En Berehove, una ciudad de la región de Zakarpatia, situada en la frontera con la Unión Europea [en la frontera con Hungría], cientos de gitanos viven tras un muro de hormigón. En chabolas de madera y tierra, en medio de una miseria indescriptible.
Aquí, las familias numerosas viven en habitaciones con un olor pestilente. Tapan las paredes enmohecidas y destrozadas con harapos y cartones. Los techos están llenos de agujeros, el suelo es de tierra batida y unos trozos de plástico hacen las veces de ventanas. Según las organizaciones de derechos humanos ucranianos, esta comunidad tan sólo es un motivo de vergüenza para el resto del mundo.

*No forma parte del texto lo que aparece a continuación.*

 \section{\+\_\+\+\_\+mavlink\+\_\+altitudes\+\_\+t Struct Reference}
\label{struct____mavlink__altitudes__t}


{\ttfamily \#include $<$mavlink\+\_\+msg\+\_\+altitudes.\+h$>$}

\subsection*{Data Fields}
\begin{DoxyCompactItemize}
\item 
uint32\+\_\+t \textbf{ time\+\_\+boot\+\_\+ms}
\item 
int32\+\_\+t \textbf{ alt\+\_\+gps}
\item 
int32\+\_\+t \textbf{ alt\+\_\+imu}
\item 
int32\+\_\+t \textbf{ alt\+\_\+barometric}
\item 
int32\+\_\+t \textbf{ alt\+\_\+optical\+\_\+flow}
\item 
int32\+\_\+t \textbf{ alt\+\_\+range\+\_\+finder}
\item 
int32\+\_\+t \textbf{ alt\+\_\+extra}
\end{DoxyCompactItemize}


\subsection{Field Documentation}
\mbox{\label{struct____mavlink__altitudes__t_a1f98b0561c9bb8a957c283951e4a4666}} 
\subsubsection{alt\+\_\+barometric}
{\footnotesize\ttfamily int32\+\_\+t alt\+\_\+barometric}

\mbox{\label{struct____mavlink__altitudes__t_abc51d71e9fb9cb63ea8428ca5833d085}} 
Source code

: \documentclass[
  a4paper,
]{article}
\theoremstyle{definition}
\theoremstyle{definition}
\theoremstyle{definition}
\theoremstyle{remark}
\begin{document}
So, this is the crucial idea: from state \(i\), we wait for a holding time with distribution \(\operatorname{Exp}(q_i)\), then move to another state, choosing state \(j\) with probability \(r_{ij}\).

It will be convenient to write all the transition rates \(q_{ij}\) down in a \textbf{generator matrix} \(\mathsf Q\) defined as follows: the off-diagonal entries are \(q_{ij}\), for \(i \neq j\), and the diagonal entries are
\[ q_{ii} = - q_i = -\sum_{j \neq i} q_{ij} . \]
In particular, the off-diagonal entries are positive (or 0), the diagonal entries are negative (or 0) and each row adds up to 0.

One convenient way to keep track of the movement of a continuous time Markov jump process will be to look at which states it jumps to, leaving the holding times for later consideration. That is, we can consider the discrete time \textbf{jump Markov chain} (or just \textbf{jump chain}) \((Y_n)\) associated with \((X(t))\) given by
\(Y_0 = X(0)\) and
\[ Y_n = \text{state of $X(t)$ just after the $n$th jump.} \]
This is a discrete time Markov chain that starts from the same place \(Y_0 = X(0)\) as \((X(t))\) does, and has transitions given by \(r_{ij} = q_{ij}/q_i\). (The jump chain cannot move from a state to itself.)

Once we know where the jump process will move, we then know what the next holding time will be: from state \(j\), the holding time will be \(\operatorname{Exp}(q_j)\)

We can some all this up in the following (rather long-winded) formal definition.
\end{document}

Justo antes del comienzo de la Eurocopa 2012, se quemó un campamento de gitanos en el barrio HLM de Bereznaky, en Kiev. Probablemente porque los habitantes habían construido sus chabolas cerca de las vías de tren por las que tenían que pasar miles seguidores de los equipos de fútbol.
400.000 gitanos viven en Ucrania
Pero incluso en los guetos cerrados, donde se encuentran “entre ellos”, los gitanos ucranianos tampoco tienen una vida fácil. Los que viven en Berehove duermen en camas superpuestas, fabricadas con heno, cartones y andrajos. En los patios repletos de basuras y en medio de un desorden increíble, hierven un infame guiso de verduras y carne a ras del suelo, en grandes calderos suspendidos sobre el fuego.
Los perros vagabundos llegan a olfatear libremente las tortas de patatas tiradas por el suelo. Lavan la ropa en aguas sucias. “Pero aquí por lo menos nadie viene a echarnos”, afirman los habitantes.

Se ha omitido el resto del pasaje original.